Estímulo evocado [Ca<sup> 2 +</sup> Sinais] i de espermatozóides humanos individuais são avaliados. Células móveis são carregados com Ca<sup> 2 +</sup> Sensíveis ao corante fluorescente (AM-éster de método) e imobilizada em uma câmara perfusable. Células são gravadas por lapso de tempo de microscopia de fluorescência e estimulado através do meio de perfusão. Respostas de células individuais (ou regiões) são analisados off-line usando o Excel.
Microscopia de fluorescência de células carregadas com fluorescentes, Ca<sup> 2 +</sup> Sensíveis corantes é utilizado para a medição de aspectos espaciais e temporais de Ca<sup> 2 +</sup> Sinalização em células vivas. Aqui nós descrevemos o método utilizado em nossos laboratórios para carregar suspensões de esperma humano com Ca<sup> 2 +</sup> Corantes de relatórios e medição do sinal de fluorescência durante a estimulação fisiológica. Células móveis são isolados por direta swim-up e incubados em condições de capacitação para 0-24 h, dependendo do experimento. A célula-permeante AM forma de éster (acetoxi éster metílico) do Ca<sup> 2 +</sup> De relatórios corante é então adicionado a uma alíquota de células e um período de 1 h é permitido para a carga do corante para o citoplasma. Nós usamos corantes comprimento de onda visível para minimizar danos foto-para as células, mas isso significa que a gravação raciométrica não é possível. Vantagens e desvantagens desta abordagem são discutidos. Durante o período de células de carga são introduzidos em uma câmara de imagem e permitiu a aderir a uma lamela poli-D-lisina revestido. No final do corante de carregamento período de excesso de células soltas e são removidos por conexão da câmara ao aparelho de perfusão. A câmara é perfundido continuamente, estímulos e salinas modificados são então adicionado ao cabeçalho de perfusão. Experimentos são registradas por lapso de tempo de aquisição de imagens de fluorescência e analisados em off-line detalhe, por manualmente desenho regiões de interesse. Dados são normalizados para pré-estímulo níveis tais que, para cada célula (ou parte de uma célula), um gráfico mostrando o Ca<sup> 2 +</sup> Resposta como a mudança% na fluorescência é obtido.
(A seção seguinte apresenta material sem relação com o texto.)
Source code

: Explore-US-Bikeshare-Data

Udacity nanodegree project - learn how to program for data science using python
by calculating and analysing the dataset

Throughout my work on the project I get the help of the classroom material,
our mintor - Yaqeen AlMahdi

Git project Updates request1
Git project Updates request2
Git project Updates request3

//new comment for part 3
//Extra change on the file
Quando realizados com sucesso, esta técnica permite a gravação da distribuição e da cinética de espontânea e induzida por Ca 2 + sinais no esperma humano. Respostas podem ser obtidas a partir de um grande número de células (até 200), que é importante, pois o esperma humano pode mostrar uma grande variação na sua espontânea e estimulada Ca 2 + sinais. Rotulagem de sucesso e sobrevivência das células durante a gravação são altamente dependentes da qualidade da amostra. Amostras pobres dão rotulagem pobres, as respostas pobres e as células podem morrer durante a gravação.
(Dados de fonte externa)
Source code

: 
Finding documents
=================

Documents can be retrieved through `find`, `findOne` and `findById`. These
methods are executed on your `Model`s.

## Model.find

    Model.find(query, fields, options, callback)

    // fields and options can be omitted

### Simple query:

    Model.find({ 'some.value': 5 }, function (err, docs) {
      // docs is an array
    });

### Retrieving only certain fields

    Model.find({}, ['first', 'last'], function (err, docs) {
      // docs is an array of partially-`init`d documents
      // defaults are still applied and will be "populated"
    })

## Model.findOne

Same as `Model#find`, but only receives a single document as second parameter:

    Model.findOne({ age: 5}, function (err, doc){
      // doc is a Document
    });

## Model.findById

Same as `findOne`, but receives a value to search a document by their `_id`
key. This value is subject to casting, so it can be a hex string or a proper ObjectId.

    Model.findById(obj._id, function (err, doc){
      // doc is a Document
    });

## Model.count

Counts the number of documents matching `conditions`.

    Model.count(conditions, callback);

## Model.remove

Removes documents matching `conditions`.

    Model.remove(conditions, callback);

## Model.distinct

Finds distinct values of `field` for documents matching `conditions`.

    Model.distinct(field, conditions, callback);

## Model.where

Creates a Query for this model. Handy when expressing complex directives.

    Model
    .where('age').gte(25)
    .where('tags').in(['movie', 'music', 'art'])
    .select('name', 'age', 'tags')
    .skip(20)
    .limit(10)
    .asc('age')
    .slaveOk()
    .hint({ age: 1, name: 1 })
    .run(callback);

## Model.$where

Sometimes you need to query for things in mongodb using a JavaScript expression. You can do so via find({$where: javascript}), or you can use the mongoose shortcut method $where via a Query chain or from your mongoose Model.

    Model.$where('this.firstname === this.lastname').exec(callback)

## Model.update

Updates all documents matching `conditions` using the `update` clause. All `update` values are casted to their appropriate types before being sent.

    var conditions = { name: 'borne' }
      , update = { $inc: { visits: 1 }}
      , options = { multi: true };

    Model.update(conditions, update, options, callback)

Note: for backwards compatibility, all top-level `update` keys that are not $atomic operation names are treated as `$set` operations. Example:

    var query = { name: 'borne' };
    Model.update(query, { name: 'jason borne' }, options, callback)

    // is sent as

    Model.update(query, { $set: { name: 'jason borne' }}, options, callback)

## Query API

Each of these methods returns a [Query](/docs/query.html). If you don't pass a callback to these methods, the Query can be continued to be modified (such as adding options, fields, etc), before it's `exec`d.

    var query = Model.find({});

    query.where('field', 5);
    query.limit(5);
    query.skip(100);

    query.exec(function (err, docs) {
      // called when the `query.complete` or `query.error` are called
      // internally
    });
Esperma humano são muito sensíveis a danos foto-e, portanto, use a iluminação mínima necessária (tanto a intensidade e tempo de exposição), a fim de maximizar a sobrevivência da célula e minimizar artefatos devido à morte celular. Uma câmera de alta sensibilidade (permitindo uso de iluminação de baixa intensidade) é um grande benefício já que a câmera vai pegar fluorescência fraca. Retro-iluminado, EM-câmeras CCD são particularmente bem adequada, embora muito caro. Iluminação de LED (em vez de usar uma lâmpada de mercúrio ou de xenônio com filtro de excitação também melhora a sobrevivência da célula (Nishigaki et al, 2006).
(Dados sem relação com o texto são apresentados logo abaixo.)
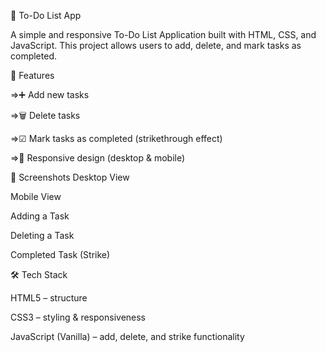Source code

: 📝 To-Do List App

A simple and responsive To-Do List Application built with HTML, CSS, and JavaScript.
This project allows users to add, delete, and mark tasks as completed.


🚀 Features

=>➕ Add new tasks

=>🗑 Delete tasks

=>☑ Mark tasks as completed (strikethrough effect)

=>📱 Responsive design (desktop & mobile)


📸 Screenshots
Desktop View

Mobile View

Adding a Task

Deleting a Task

Completed Task (Strike)


🛠 Tech Stack

HTML5 – structure

CSS3 – styling & responsiveness

JavaScript (Vanilla) – add, delete, and strike functionality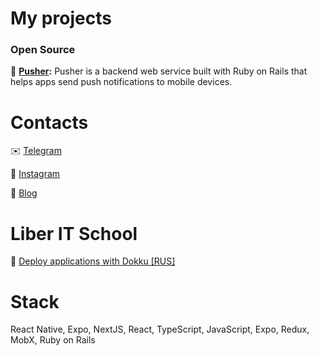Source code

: # My projects

### Open Source

🔔 **[Pusher](https://github.com/vitalyliber/Pusher):** Pusher is a backend web service built with Ruby on Rails that helps apps send push notifications to mobile devices.

# Contacts

✉️ [Telegram](https://t.me/vitalyliber)

🤳 [Instagram](https://www.instagram.com/vitalyliber)

📕 [Blog](https://t.me/s/useruby)

# Liber IT School

🐳 [Deploy applications with Dokku [RUS]](https://github.com/vitalyliber/vitalyliber/wiki/%D0%94%D0%B5%D0%BF%D0%BB%D0%BE%D0%B9_%D0%BF%D1%80%D0%B8%D0%BB%D0%BE%D0%B6%D0%B5%D0%BD%D0%B8%D0%B9_%D1%81_Dokku)

# Stack

React Native, Expo, NextJS, React, TypeScript, JavaScript, Expo, Redux, MobX, Ruby on Rails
Nós não usamos Fura-2, apesar das vantagens óbvias de relação de métricas de imagem, porque Fura requer excitação com luz UV e porque é necessário tomar duas imagens para cada relação. Para os dados obtidos com único comprimento de onda, corantes luz visível, a normalização da intensidade de fluorescência compensa largamente diferença no carregamento de corante entre as células, mas não para distribuição de tinta dentro de uma cela individual, e isso deve-se ter em mente. Apesar de corantes único comprimento de onda pode, em princípio, ser calibrado, a precisão da técnica é pobre e não tentar fazer isso.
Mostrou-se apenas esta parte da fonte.